Erst ist es pure Freude, als Billy merkt, dass er ständig an Gewicht verliert. Doch irgendwann nimmt sein Gewichtsverlust so extreme Ausmaße an, dass der hoch angesehene Anwalt sich eingestehen muss, unter einem Fluch zu leiden. Einem Fluch, der ihm irgendwann das Leben kosten wird...

Persönliche Meinung:

Billy ist nicht der einzige, der mit seinem Fluch zu kämpfen hat. 

Alle, die an dieser Gerichtsverhandlung beteiligt waren und Billy als freien Mann haben gehen lassen, sollten auf ihre eigene Art einen Fluch durchleben und man fragt sich, welcher dieser Flüche wohl am Grauenvollsten ist. 

Ist es der Gewichtsverlust? Oder ist es z.B. ein Mann, der sich von Tag zu Tag immer mehr in ein Monster verwandelt?

Bereits die Kapitel-Bezeichnungen sind interessant. Sie zeigen dem Leser, wie schwer Billy zu Beginn der Geschichte ist und mit welcher Geschwindigkeit er im weiteren Verlauf immer mehr an Gewicht verliert. 

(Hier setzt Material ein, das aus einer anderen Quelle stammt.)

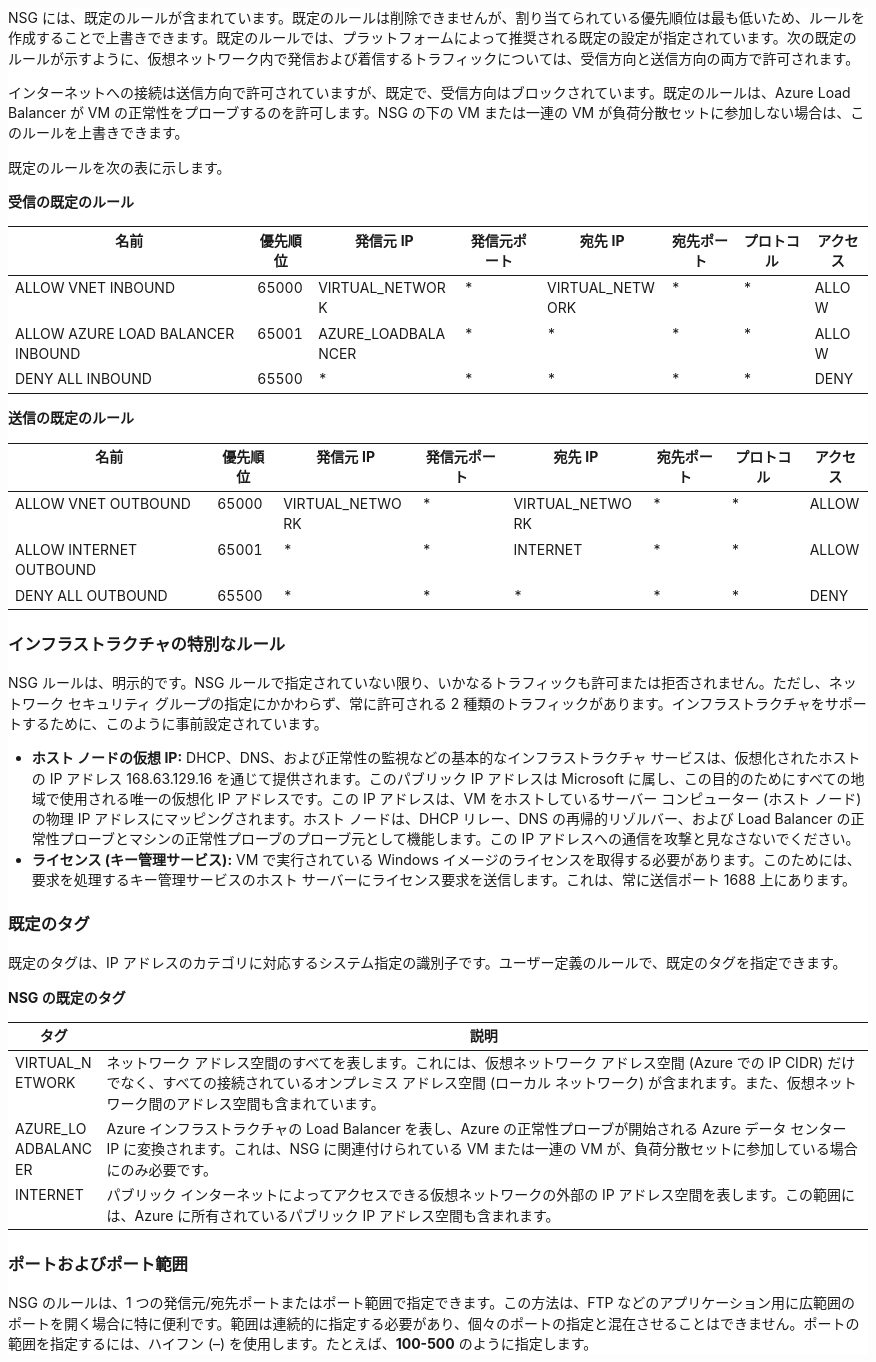 NSG には、既定のルールが含まれています。既定のルールは削除できませんが、割り当てられている優先順位は最も低いため、ルールを作成することで上書きできます。既定のルールでは、プラットフォームによって推奨される既定の設定が指定されています。次の既定のルールが示すように、仮想ネットワーク内で発信および着信するトラフィックについては、受信方向と送信方向の両方で許可されます。

インターネットへの接続は送信方向で許可されていますが、既定で、受信方向はブロックされています。既定のルールは、Azure Load Balancer が VM の正常性をプローブするのを許可します。NSG の下の VM または一連の VM が負荷分散セットに参加しない場合は、このルールを上書きできます。

既定のルールを次の表に示します。

**受信の既定のルール**

名前 |	優先順位 |	発信元 IP |	発信元ポート |	宛先 IP |	宛先ポート |	プロトコル |	アクセス
--- | --- | --- | --- | --- | --- | --- | ---
ALLOW VNET INBOUND | 65000 | VIRTUAL\_NETWORK |	* |	VIRTUAL\_NETWORK | * |	* | ALLOW
ALLOW AZURE LOAD BALANCER INBOUND | 65001 | AZURE\_LOADBALANCER | * | * | * | * | ALLOW
DENY ALL INBOUND | 65500 | * | * | * | * | * | DENY

**送信の既定のルール**

名前 |	優先順位 |	発信元 IP |	発信元ポート |	宛先 IP |	宛先ポート |	プロトコル |	アクセス
--- | --- | --- | --- | --- | --- | --- | ---
ALLOW VNET OUTBOUND | 65000 | VIRTUAL\_NETWORK | * | VIRTUAL\_NETWORK | * | * | ALLOW
ALLOW INTERNET OUTBOUND | 65001 | * | * | INTERNET | * | * | ALLOW
DENY ALL OUTBOUND | 65500 | * | * | * | * | * | DENY

### インフラストラクチャの特別なルール

NSG ルールは、明示的です。NSG ルールで指定されていない限り、いかなるトラフィックも許可または拒否されません。ただし、ネットワーク セキュリティ グループの指定にかかわらず、常に許可される 2 種類のトラフィックがあります。インフラストラクチャをサポートするために、このように事前設定されています。

- **ホスト ノードの仮想 IP:** DHCP、DNS、および正常性の監視などの基本的なインフラストラクチャ サービスは、仮想化されたホストの IP アドレス 168.63.129.16 を通じて提供されます。このパブリック IP アドレスは Microsoft に属し、この目的のためにすべての地域で使用される唯一の仮想化 IP アドレスです。この IP アドレスは、VM をホストしているサーバー コンピューター (ホスト ノード) の物理 IP アドレスにマッピングされます。ホスト ノードは、DHCP リレー、DNS の再帰的リゾルバー、および Load Balancer の正常性プローブとマシンの正常性プローブのプローブ元として機能します。この IP アドレスへの通信を攻撃と見なさないでください。
- **ライセンス (キー管理サービス):** VM で実行されている Windows イメージのライセンスを取得する必要があります。このためには、要求を処理するキー管理サービスのホスト サーバーにライセンス要求を送信します。これは、常に送信ポート 1688 上にあります。

### 既定のタグ

既定のタグは、IP アドレスのカテゴリに対応するシステム指定の識別子です。ユーザー定義のルールで、既定のタグを指定できます。

**NSG の既定のタグ**

タグ |	説明
--- | ---
VIRTUAL\_NETWORK |	ネットワーク アドレス空間のすべてを表します。これには、仮想ネットワーク アドレス空間 (Azure での IP CIDR) だけでなく、すべての接続されているオンプレミス アドレス空間 (ローカル ネットワーク) が含まれます。また、仮想ネットワーク間のアドレス空間も含まれています。
AZURE\_LOADBALANCER | Azure インフラストラクチャの Load Balancer を表し、Azure の正常性プローブが開始される Azure データ センター IP に変換されます。これは、NSG に関連付けられている VM または一連の VM が、負荷分散セットに参加している場合にのみ必要です。
INTERNET | パブリック インターネットによってアクセスできる仮想ネットワークの外部の IP アドレス空間を表します。この範囲には、Azure に所有されているパブリック IP アドレス空間も含まれます。

### ポートおよびポート範囲

NSG のルールは、1 つの発信元/宛先ポートまたはポート範囲で指定できます。この方法は、FTP などのアプリケーション用に広範囲のポートを開く場合に特に便利です。範囲は連続的に指定する必要があり、個々のポートの指定と混在させることはできません。ポートの範囲を指定するには、ハイフン (–) を使用します。たとえば、**100-500** のように指定します。
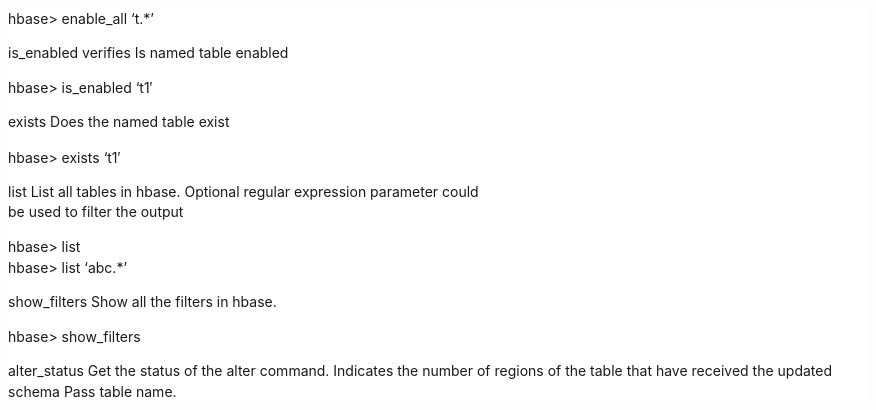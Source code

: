 </p>
<p style="border:0px;vertical-align:baseline;line-height:1.5;background-color:transparent;">
<span style="border:0px;vertical-align:baseline;background-color:transparent;">hbase&gt; enable_all ‘t.*’</span></p>
</td>
</tr><tr style="border:0px;vertical-align:baseline;background-color:transparent;"><td style="border-top-width:1px;border-top-style:solid;border-top-color:rgb(229,229,229);">
<span style="border:0px;vertical-align:baseline;background-color:transparent;">is_enabled</span></td>
<td style="border-top-width:1px;border-top-style:solid;border-top-color:rgb(229,229,229);">
verifies Is named table enabled
<p style="border:0px;vertical-align:baseline;line-height:1.5;background-color:transparent;">
</p>
<p style="border:0px;vertical-align:baseline;line-height:1.5;background-color:transparent;">
<span style="border:0px;vertical-align:baseline;background-color:transparent;">hbase&gt; is_enabled ‘t1′</span></p>
</td>
</tr><tr style="border:0px;vertical-align:baseline;background-color:transparent;"><td style="border-top-width:1px;border-top-style:solid;border-top-color:rgb(229,229,229);">
<span style="border:0px;vertical-align:baseline;background-color:transparent;">exists</span></td>
<td style="border-top-width:1px;border-top-style:solid;border-top-color:rgb(229,229,229);">
Does the named table exist
<p style="border:0px;vertical-align:baseline;line-height:1.5;background-color:transparent;">
</p>
<p style="border:0px;vertical-align:baseline;line-height:1.5;background-color:transparent;">
<span style="border:0px;vertical-align:baseline;background-color:transparent;">hbase&gt; exists ‘t1′</span></p>
</td>
</tr><tr style="border:0px;vertical-align:baseline;background-color:transparent;"><td style="border-top-width:1px;border-top-style:solid;border-top-color:rgb(229,229,229);">
<span style="border:0px;vertical-align:baseline;background-color:transparent;">list</span></td>
<td style="border-top-width:1px;border-top-style:solid;border-top-color:rgb(229,229,229);">
<span style="border:0px;vertical-align:baseline;background-color:transparent;"></span>List all tables in hbase. Optional regular expression parameter could<br>
be used to filter the output
<p style="border:0px;vertical-align:baseline;line-height:1.5;background-color:transparent;">
</p>
<p style="border:0px;vertical-align:baseline;line-height:1.5;background-color:transparent;">
<span style="border:0px;vertical-align:baseline;background-color:transparent;">hbase&gt; list<br>
hbase&gt; list ‘abc.*’</span></p>
</td>
</tr><tr style="border:0px;vertical-align:baseline;background-color:transparent;"><td style="border-top-width:1px;border-top-style:solid;border-top-color:rgb(229,229,229);">
<span style="border:0px;vertical-align:baseline;background-color:transparent;">show_filters</span></td>
<td style="border-top-width:1px;border-top-style:solid;border-top-color:rgb(229,229,229);">
Show all the filters in hbase.
<p style="border:0px;vertical-align:baseline;line-height:1.5;background-color:transparent;">
</p>
<p style="border:0px;vertical-align:baseline;line-height:1.5;background-color:transparent;">
<span style="border:0px;vertical-align:baseline;background-color:transparent;">hbase&gt; show_filters</span></p>
</td>
</tr><tr style="border:0px;vertical-align:baseline;background-color:transparent;"><td style="border-top-width:1px;border-top-style:solid;border-top-color:rgb(229,229,229);">
<span style="border:0px;vertical-align:baseline;background-color:transparent;">alter_status</span></td>
<td style="border-top-width:1px;border-top-style:solid;border-top-color:rgb(229,229,229);">
Get the status of the alter command. Indicates the number of regions of the table that have received the updated schema Pass table name.
<p style="border:0px;vertical-align:baseline;line-height:1.5;background-color:transparent;">
</p>
<p style="border:0px;vertical-align:baseline;line-height:1.5;background-color:transparent;">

"Der Fluch" ist einer von wenigen Romanen, in denen sich Stephen King nur selten in ausschweifenden Beschreibungen verliert. Die ganze Geschichte verläuft sehr rasant. Es lässt sich wirklich gut nachempfinden, welche Ängste die Protagonisten durchleben.

Sehr spannend, sehr mitreißend und doch kam ich irgendwann an einen Punkt, der mich dazu gebracht hat, dass sich das alles etwas in die Länge gezogen hat.